- [Exercise requirements]: Start at the line in the entries below that contains "- No frameworks or databases", stop at the line that contains "Score for 1st", and output exactly the lines in that span, both ends included.

(Collected data)

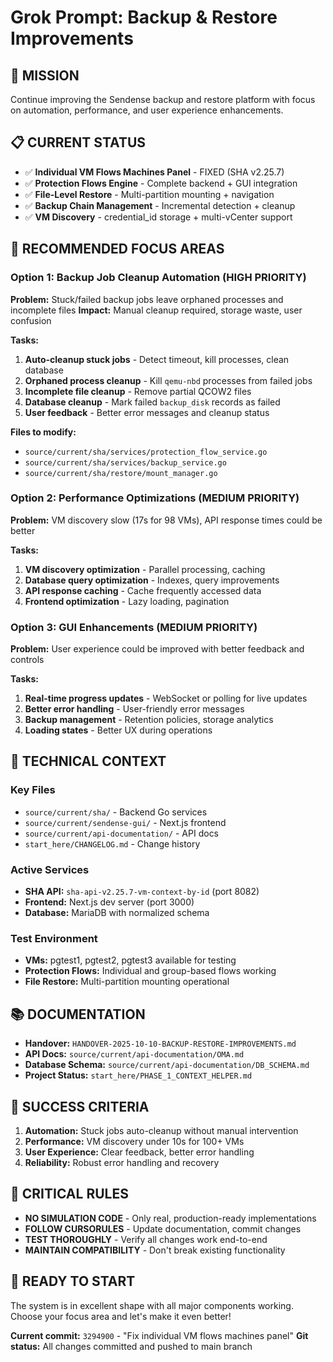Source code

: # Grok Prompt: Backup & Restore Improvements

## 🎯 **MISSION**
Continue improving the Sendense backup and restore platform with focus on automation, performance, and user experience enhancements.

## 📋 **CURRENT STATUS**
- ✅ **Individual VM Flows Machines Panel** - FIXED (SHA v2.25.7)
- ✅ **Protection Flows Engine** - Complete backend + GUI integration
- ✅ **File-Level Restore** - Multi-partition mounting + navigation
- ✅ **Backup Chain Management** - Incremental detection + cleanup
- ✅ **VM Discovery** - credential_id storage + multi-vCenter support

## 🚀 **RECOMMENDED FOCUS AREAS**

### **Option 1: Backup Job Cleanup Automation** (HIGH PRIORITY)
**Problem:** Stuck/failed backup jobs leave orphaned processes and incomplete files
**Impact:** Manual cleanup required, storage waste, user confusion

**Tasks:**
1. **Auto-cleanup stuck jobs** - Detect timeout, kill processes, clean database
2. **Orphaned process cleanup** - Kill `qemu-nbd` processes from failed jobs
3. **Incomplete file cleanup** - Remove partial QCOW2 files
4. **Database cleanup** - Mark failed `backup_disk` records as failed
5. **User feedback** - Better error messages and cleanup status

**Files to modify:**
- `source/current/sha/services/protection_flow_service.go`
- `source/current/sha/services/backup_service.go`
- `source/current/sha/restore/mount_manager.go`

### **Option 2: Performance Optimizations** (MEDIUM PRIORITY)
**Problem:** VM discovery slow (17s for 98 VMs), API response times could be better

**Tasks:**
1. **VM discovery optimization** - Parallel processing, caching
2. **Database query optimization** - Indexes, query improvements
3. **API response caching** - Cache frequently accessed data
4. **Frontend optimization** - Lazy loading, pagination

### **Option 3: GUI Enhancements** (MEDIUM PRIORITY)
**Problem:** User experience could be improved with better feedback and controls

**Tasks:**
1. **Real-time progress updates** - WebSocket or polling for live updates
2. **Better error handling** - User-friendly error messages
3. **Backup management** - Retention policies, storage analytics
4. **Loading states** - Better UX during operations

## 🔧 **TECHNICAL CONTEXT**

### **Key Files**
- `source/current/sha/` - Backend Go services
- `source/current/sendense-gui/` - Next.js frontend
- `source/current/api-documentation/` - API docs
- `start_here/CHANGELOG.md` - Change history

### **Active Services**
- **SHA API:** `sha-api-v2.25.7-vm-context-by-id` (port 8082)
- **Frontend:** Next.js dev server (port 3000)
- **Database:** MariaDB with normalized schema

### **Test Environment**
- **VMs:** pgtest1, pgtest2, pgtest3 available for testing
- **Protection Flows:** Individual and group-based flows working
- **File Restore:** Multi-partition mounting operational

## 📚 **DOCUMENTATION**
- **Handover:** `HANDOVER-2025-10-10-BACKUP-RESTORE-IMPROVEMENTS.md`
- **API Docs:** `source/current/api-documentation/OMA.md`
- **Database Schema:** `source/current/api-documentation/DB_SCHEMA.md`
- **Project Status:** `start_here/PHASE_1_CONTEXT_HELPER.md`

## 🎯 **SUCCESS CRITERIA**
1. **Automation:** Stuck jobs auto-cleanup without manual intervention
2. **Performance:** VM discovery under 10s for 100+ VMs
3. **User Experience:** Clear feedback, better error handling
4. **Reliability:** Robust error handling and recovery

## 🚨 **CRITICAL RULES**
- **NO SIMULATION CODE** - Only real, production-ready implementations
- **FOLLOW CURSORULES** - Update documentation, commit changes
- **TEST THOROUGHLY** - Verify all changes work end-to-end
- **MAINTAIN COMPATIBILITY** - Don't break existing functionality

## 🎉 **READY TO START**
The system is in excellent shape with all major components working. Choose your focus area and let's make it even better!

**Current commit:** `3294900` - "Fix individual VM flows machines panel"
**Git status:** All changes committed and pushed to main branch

...

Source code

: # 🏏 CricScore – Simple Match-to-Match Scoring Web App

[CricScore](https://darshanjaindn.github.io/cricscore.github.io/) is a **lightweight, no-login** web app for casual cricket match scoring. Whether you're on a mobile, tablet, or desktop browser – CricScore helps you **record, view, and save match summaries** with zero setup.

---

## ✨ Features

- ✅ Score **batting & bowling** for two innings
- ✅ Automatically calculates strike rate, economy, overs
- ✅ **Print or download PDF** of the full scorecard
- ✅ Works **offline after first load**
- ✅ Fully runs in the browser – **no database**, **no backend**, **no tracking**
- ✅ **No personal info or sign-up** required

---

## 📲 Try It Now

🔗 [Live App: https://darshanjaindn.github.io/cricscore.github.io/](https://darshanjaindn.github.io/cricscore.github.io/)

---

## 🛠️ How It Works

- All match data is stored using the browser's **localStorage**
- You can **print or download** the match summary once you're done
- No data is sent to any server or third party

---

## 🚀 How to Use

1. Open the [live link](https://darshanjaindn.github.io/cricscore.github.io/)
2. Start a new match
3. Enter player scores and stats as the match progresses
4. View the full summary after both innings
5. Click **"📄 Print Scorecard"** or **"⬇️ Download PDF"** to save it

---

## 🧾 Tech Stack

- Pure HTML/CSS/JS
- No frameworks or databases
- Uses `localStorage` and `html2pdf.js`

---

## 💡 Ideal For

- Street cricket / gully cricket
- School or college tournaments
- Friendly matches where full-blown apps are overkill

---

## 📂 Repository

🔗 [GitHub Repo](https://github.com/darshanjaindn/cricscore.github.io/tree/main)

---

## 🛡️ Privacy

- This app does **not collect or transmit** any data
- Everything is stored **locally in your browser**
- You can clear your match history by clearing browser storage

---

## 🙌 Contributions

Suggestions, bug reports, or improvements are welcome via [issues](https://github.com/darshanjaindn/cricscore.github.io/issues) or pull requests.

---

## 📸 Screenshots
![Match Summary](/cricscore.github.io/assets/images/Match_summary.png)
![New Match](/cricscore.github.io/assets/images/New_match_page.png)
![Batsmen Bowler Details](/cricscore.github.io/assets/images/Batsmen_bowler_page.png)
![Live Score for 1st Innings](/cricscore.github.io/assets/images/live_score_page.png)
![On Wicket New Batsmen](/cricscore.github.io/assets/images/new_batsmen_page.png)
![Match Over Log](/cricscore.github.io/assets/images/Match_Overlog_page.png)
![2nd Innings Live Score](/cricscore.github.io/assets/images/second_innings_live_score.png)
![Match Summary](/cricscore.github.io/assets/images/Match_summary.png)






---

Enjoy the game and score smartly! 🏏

==

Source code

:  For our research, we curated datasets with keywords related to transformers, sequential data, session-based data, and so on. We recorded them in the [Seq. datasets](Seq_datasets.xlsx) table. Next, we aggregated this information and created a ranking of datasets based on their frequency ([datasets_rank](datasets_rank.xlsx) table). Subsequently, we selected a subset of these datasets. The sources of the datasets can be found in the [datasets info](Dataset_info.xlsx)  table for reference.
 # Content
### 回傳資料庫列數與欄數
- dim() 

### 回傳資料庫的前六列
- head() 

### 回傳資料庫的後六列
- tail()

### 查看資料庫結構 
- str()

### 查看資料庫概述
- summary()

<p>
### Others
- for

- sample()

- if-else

- [Response box]:
- No frameworks or databases
- Uses `localStorage` and `html2pdf.js`

---

## 💡 Ideal For

- Street cricket / gully cricket
- School or college tournaments
- Friendly matches where full-blown apps are overkill

---

## 📂 Repository

🔗 [GitHub Repo](https://github.com/darshanjaindn/cricscore.github.io/tree/main)

---

## 🛡️ Privacy

- This app does **not collect or transmit** any data
- Everything is stored **locally in your browser**
- You can clear your match history by clearing browser storage

---

## 🙌 Contributions

Suggestions, bug reports, or improvements are welcome via [issues](https://github.com/darshanjaindn/cricscore.github.io/issues) or pull requests.

---

## 📸 Screenshots
![Match Summary](/cricscore.github.io/assets/images/Match_summary.png)
![New Match](/cricscore.github.io/assets/images/New_match_page.png)
![Batsmen Bowler Details](/cricscore.github.io/assets/images/Batsmen_bowler_page.png)
![Live Score for 1st Innings](/cricscore.github.io/assets/images/live_score_page.png)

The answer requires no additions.